The Magic of Spring Vegetables
There's something about cooking with fresh peas and broad beans that feels like you're working with spring itself. They're delicate but also substantial, sweet but not cloying, and they take to warm spices like they've been waiting for the pairing all along. When you blanch them briefly before adding to the sauce, you're preserving that tender quality and that bright, almost grassy flavor that makes people say, 'Wow, do I taste springtime in here?'
Why This Version Beats Traditional Shakshuka
Don't get me wrong—I love a classic shakshuka with just tomatoes and peppers. But adding peas, broad beans, and asparagus gives you layers of flavor and texture that feel less heavy, especially if you're eating this for lunch rather than dinner. The vegetables add natural sweetness that you don't get from tomatoes alone, and they make the dish feel less like comfort food and more like a celebration of what's actually in season.
Variations and Flexibility
This dish is forgiving in ways that make it perfect for experimenting. Some days I add a pinch of harissa to the spice mix, other days I stir in a handful of spinach or kale. You could swap the asparagus for green beans, or add artichoke hearts if you find good ones. If you want to make it vegan, leave out the eggs and feta and stir in some chickpeas—they'll give you that protein and heartiness you'd otherwise get from the yolk.
- A spoonful of harissa swirled in at the end adds smoky heat if you're in the mood for it.
- Mint is preferable to parsley if you want to lean into that spring feeling even harder.
- Serve with flatbread or crusty bread—there's no sauce this good that should go to waste.
Pin It
Pin It This is the kind of dish that feels both entirely of-the-moment and somehow timeless at once. Make it, eat it from the pan with people you like, and watch how something this simple becomes the thing everyone remembers.
Recipe FAQs
- → Can I use frozen vegetables instead of fresh?
Yes, frozen peas and broad beans work perfectly. No need to thaw first—just blanch them briefly as directed. For asparagus, fresh is preferable for better texture, but frozen can work if added directly to the sauce.

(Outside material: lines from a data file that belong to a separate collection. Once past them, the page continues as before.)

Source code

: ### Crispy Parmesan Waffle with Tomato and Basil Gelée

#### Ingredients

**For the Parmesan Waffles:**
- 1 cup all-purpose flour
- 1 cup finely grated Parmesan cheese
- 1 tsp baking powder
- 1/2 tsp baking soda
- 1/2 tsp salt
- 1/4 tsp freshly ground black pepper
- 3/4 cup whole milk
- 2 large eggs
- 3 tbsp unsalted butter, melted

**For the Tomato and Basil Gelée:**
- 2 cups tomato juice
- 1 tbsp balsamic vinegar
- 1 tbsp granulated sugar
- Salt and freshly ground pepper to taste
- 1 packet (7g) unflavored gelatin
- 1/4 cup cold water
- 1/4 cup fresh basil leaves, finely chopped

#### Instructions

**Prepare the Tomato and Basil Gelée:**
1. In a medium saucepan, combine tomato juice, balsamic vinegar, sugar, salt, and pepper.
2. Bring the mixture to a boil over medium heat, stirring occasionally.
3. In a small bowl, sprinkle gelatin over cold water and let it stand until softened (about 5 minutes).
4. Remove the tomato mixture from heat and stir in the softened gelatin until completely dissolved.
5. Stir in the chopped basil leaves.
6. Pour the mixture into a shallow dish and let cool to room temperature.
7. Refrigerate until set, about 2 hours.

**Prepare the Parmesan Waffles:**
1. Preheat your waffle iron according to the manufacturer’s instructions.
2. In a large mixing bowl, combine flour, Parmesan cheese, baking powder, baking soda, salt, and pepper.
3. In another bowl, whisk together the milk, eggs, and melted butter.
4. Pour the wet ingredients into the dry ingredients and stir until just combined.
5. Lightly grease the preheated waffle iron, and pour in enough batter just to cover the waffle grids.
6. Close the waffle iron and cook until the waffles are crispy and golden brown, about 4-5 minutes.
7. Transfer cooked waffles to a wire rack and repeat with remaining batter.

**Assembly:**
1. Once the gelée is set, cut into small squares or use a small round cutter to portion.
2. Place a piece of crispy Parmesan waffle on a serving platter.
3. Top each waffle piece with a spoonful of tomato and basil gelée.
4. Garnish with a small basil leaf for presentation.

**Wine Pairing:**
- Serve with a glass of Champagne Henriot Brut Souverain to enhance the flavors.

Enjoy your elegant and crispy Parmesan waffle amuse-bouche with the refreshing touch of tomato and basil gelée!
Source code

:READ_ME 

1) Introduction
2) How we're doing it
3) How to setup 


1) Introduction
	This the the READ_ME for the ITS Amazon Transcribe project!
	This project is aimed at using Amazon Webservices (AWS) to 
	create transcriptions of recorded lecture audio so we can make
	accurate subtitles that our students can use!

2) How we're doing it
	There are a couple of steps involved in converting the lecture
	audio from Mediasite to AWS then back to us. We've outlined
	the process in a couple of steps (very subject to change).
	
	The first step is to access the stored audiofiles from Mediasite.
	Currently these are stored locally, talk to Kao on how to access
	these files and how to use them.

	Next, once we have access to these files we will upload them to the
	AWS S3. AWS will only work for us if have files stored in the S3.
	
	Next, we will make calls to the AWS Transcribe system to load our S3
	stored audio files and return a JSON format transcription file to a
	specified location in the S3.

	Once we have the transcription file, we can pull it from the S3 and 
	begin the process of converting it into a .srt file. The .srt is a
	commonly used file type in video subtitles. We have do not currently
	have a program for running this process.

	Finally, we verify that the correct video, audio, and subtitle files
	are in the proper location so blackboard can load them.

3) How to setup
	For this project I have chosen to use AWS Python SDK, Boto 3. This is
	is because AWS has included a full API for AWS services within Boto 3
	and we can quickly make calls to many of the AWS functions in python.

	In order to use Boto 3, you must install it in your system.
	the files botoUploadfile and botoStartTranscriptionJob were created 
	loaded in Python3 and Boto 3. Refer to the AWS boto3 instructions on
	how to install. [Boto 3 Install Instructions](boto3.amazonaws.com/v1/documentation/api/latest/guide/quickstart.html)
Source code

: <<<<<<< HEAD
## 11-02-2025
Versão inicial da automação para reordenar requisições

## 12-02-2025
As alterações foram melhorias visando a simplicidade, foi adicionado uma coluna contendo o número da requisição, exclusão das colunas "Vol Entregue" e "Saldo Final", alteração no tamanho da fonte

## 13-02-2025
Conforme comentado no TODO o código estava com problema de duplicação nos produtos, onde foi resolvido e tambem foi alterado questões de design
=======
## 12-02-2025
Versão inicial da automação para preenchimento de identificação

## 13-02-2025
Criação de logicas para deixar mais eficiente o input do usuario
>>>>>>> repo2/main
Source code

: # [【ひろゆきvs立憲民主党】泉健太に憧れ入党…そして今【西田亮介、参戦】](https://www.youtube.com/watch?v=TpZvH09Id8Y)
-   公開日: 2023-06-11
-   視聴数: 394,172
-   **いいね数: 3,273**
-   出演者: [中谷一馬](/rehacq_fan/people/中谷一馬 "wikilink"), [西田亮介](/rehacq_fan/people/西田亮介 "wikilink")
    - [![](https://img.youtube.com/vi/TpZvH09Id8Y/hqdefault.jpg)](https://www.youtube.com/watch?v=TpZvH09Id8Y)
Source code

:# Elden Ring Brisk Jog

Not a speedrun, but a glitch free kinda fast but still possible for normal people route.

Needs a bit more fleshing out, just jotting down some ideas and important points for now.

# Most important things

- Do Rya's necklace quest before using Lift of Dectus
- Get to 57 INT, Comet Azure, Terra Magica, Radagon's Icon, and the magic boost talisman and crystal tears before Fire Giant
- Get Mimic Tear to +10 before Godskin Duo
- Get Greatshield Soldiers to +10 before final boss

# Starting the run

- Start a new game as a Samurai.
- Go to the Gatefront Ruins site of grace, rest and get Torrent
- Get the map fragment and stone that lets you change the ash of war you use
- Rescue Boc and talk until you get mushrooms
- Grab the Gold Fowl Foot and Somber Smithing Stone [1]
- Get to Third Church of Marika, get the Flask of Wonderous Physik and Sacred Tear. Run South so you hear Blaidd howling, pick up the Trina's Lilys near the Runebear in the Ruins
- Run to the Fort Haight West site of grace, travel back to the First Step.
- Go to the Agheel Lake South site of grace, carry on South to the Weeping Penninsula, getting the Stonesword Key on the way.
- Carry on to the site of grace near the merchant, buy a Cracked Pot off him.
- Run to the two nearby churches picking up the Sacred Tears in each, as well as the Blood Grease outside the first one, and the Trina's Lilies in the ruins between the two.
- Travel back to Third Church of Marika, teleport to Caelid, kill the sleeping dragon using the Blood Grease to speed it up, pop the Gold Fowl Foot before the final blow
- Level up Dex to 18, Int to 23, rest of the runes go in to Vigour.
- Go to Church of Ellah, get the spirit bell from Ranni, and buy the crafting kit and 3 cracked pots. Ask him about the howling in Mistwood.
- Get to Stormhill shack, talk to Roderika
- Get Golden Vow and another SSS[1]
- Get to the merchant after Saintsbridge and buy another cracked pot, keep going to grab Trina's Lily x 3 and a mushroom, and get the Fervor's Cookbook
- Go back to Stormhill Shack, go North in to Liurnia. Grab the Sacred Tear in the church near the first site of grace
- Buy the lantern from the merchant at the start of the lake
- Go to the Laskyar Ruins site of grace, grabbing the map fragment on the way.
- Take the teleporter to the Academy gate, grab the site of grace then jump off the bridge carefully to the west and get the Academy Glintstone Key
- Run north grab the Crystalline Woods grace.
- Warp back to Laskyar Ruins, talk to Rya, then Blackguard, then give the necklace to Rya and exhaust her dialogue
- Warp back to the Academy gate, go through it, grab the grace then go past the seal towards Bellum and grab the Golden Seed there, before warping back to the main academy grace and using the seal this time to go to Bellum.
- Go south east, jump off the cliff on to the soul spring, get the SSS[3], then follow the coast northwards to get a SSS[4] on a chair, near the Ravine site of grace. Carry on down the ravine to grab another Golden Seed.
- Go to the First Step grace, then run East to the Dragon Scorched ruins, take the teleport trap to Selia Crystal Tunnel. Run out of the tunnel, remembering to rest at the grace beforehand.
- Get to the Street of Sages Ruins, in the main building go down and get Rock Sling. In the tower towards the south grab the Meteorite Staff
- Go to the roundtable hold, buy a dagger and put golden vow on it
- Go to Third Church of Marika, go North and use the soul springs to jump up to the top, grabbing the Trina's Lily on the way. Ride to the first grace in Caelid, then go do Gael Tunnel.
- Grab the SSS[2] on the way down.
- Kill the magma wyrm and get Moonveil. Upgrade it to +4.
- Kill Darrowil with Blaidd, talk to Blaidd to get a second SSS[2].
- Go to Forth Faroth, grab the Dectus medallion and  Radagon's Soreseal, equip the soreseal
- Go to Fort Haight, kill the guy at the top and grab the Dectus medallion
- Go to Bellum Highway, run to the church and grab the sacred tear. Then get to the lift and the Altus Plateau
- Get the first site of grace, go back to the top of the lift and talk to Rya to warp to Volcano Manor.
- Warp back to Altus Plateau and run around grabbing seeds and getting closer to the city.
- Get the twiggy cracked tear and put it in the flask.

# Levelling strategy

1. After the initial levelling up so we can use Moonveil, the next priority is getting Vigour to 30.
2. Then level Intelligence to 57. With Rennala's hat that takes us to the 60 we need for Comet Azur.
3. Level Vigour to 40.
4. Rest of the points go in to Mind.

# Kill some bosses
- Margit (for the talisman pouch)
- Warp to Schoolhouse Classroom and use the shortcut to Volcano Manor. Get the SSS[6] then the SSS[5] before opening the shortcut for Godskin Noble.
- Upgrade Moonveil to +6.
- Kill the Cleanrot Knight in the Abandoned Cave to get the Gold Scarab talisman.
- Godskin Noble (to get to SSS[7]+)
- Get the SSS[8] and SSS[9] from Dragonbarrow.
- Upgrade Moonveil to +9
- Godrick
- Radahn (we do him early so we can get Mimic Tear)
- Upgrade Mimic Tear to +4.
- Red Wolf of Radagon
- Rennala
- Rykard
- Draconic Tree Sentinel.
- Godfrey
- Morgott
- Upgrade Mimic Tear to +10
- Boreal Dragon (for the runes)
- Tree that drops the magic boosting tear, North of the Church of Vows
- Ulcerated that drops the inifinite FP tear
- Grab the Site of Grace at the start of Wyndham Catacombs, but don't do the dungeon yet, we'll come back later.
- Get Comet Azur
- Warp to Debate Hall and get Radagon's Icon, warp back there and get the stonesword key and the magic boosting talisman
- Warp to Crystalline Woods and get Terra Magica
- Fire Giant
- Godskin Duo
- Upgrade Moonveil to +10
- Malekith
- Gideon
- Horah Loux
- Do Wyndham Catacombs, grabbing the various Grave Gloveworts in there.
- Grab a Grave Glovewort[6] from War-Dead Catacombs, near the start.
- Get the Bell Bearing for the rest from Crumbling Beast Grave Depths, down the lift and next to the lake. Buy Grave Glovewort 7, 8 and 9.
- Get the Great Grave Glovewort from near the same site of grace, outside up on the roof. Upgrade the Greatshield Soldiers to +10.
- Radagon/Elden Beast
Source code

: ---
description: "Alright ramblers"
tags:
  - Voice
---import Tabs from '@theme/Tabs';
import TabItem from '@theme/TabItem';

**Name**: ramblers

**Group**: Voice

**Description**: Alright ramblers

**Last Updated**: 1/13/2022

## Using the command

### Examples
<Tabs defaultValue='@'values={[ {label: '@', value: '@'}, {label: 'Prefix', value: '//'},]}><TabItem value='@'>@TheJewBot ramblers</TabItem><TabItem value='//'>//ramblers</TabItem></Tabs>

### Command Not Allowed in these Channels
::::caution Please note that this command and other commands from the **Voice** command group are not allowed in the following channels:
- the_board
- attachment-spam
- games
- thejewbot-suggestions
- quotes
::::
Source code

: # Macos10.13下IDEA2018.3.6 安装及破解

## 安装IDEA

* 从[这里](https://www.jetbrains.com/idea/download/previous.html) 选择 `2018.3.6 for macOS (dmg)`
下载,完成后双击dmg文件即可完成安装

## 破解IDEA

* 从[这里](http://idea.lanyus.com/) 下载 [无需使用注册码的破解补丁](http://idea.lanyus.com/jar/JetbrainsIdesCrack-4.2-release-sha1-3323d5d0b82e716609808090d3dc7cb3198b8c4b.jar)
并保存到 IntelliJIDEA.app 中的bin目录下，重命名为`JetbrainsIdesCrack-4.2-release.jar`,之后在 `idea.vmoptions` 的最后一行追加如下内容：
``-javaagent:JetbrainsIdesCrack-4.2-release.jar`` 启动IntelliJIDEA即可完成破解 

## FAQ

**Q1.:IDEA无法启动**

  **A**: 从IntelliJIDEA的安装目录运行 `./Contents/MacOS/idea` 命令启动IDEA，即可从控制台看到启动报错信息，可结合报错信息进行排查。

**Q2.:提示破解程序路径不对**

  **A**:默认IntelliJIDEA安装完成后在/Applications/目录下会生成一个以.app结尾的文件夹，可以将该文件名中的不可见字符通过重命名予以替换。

- → How do I know when the eggs are properly cooked?
The whites should be completely set and opaque, while the yolks remain soft and runny. This typically takes 7-10 minutes with the lid on. Check at 7 minutes and continue cooking if needed.
- → What can I substitute for feta cheese?
Goat cheese, ricotta salata, or halloumi work well. For a vegan option, use nutritional yeast or vegan feta. You can also omit cheese entirely and add extra herbs for flavor.
- → Can I prepare the tomato sauce in advance?
Absolutely. Make the sauce through step 4, then cool and refrigerate for up to 3 days. When ready to serve, reheat the sauce, add the vegetables, and continue with the eggs.
- → What bread pairs best with this dish?
Crusty sourdough, pita, or flatbreads are ideal for scooping up the sauce and vegetables. For gluten-free options, use gluten-free pita or serve with rice or quinoa.
- → How can I adjust the spice level?
Increase chili flakes to ½-1 teaspoon for more heat, or add fresh chilies with the garlic. Serve with harissa or hot sauce on the side so everyone can customize their portion.